Spin wave (SW) devices are receiving growing attention in research as a strong candidate for low power applications in the beyond-CMOS era. All SW applications would require an efficient, low power, on-chip read-out circuitry. Thus, we provide a concept for an on-chip oscilloscope (OCO) allowing parallel detection of the SWs at different frequencies. The readout system is designed in 40-nm CMOS technology and is capable of SW device characterization. First, the SWs are picked up by near field loop antennas, placed below yttrium iron garnet (YIG) film, and amplified by a low noise amplifier (LNA). Second, a mixer down-converts the radio frequency (RF) signal of 5 − 50 GHz to lower intermediate frequencies (IF) around 10 − 50 MHz. Finally, the IF signal can be digitized and analyzed regarding the frequency, amplitude and phase variation of the SWs. The power consumption and chip area of the whole OCO are estimated to 166.4 mW and 1.31 mm2, respectively.

CMOS has been dominating over decades as a technology for low power, low cost and high-volume applications. In the meantime, more and more emerging devices are getting attention in the research as candidates for beyond-CMOS era.1 SW based or magnonic devices are considered as a low power alternative to CMOS computing. It can perform both Boolean and non-Boolean operations. A current example of a majority gate, performing logic operations, is demonstrated by Klinger et al.2 Similar to optical computing,3 SWs can also perform additional operations using wave phenomena in a more direct way than it is done with Boolean logic.4 As shown by Csaba5 and Papp,6 a non-Boolean computing concept for a Fourier transform calculation can be realized using phase shifting plates.
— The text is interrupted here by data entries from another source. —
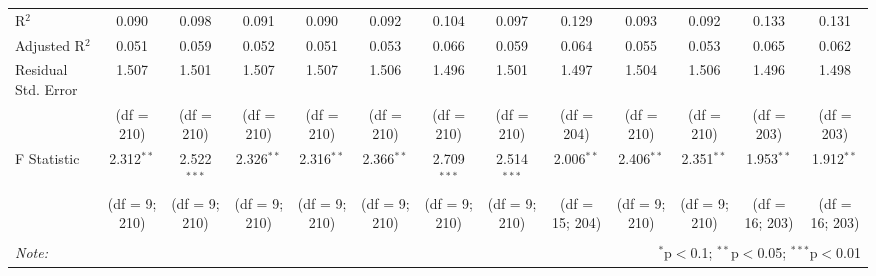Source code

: \begin{subtables}
\begin{table}[H]
\begin{adjustbox}{width=\textwidth}
\begin{tabular}{@{\extracolsep{5pt}}lcccccccccccc}
R$^{2}$ & 0.090 & 0.098 & 0.091 & 0.090 & 0.092 & 0.104 & 0.097 & 0.129 & 0.093 & 0.092 & 0.133 & 0.131 \\ 
Adjusted R$^{2}$ & 0.051 & 0.059 & 0.052 & 0.051 & 0.053 & 0.066 & 0.059 & 0.064 & 0.055 & 0.053 & 0.065 & 0.062 \\ 
Residual Std. Error & 1.507  & 1.501  & 1.507  & 1.507  & 1.506  & 1.496  & 1.501  & 1.497  & 1.504  & 1.506  & 1.496 & 1.498  \\ 
& (df = 210) & (df = 210) & (df = 210) & (df = 210) & (df = 210) & (df = 210) & (df = 210) & (df = 204) & (df = 210) & (df = 210) & (df = 203) & (df = 203) \\
F Statistic & 2.312$^{**}$  & 2.522$^{***}$  & 2.326$^{**}$ & 2.316$^{**}$  & 2.366$^{**}$ & 2.709$^{***}$  & 2.514$^{***}$  & 2.006$^{**}$  & 2.406$^{**}$  & 2.351$^{**}$  & 1.953$^{**}$  & 1.912$^{**}$  \\ 
& (df = 9; 210) & (df = 9; 210) & (df = 9; 210) & (df = 9; 210) & (df = 9; 210) & (df = 9; 210) & (df = 9; 210) & (df = 15; 204) & (df = 9; 210) & (df = 9; 210) & (df = 16; 203) & (df = 16; 203) \\
\hline 
\hline \\[-1.8ex] 
\textit{Note:}  & \multicolumn{12}{r}{$^{*}$p$<$0.1; $^{**}$p$<$0.05; $^{***}$p$<$0.01} \\ 
\end{tabular} 
\end{adjustbox}
\end{table} 

\newpage


\end{subtables}
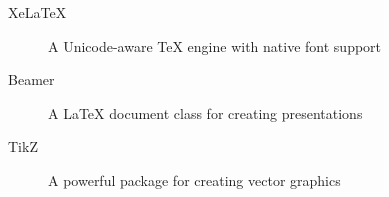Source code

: \begin{description}
    \item[XeLaTeX] A Unicode-aware TeX engine with native font support
    \item[Beamer] A \LaTeX{} document class for creating presentations
    \item[TikZ] A powerful package for creating vector graphics
\end{description}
SW devices operate in a wide GHz frequency range,4 that makes detection and signal analysis challenging. There are several ways to detect and analyze SW signals, e.g. detection via spin-pumping effect or Brillouin light scattering spectroscopy.4 But a low power and low cost SW characterization equipment, covering a reasonable frequency range of several GHz, is still missing. Hence, we consider a concept for SW on-chip characterization with respect to their frequency, amplitude and phase variations as published previously in Refs. 7 and 8. In this paper we present a modified SW characterization concept, compared to Ref. 7, with simulation results achieved with a state of the art low power radio frequency (LP-RF) 40-nm CMOS technology. In order to detect smaller SW signal power we split 5 − 50 GHz range in 9 frequency bands. Simulation results for frequency detection as well as for amplitude and phase transfer characteristics are discussed in Sec. III.

In order to convert SWs into electron current, we assume a 50 Ω near field loop antenna placed below the dielectric material yttrium iron garnet (YIG) with low SW propagation damping4 (see Fig. 1). Based on micro magnetic simulations, an electrical signal power of − 80 to − 90 dBm is expected in the loop antenna, as previously published in Ref. 8. Due to a limited bandwidth of a single on-chip antenna, an array of loop antennas can be used for covering the targeted 5 − 50 GHz frequency range of the SWs, i.e. different frequencies can be picked up by different antennas.9 Besides, smaller bandwidth of the circuit components provide better noise filtering. Therefore, we assume a slightly reduced signal amplitude of 5 μV in the antenna instead of 15 μV, as previously published in Ref. 7. As known, there is a trade-off between noise figure (NF), chip area and power consumption, which are balanced in the presented design.

FIG. 1.

Block diagram of the on-chip readout circuitry for SW characterization covering 5 − 50 GHz. SWs picked up by inductive loop antennas, placed below the SW low damping medium, e.g. YIG, are amplified and mixed to lower frequencies by 40-nm CMOS circuitry for analyzing the SW frequency, amplitude and phase difference at the output pads.

FIG. 1.

Block diagram of the on-chip readout circuitry for SW characterization covering 5 − 50 GHz. SWs picked up by inductive loop antennas, placed below the SW low damping medium, e.g. YIG, are amplified and mixed to lower frequencies by 40-nm CMOS circuitry for analyzing the SW frequency, amplitude and phase difference at the output pads.

Close modal

The modified OCO is divided in 9 frequency bands, listed in Tab. I. While the mixer is covering the whole frequency range 5 − 50 GHz with the single design, the LNAs and the VCOs are optimized for smaller frequency ranges in order to achieve better performance against noise. For the sake of simplicity, we are currently using near field antennas, but the OCO design works with other SW sensing elements that generate an RF voltage.

TABLE I.

Frequency bands of the OCO. The check mark symbolizes a single design of the LNA, mixer and VCO covering the corresponding frequency range.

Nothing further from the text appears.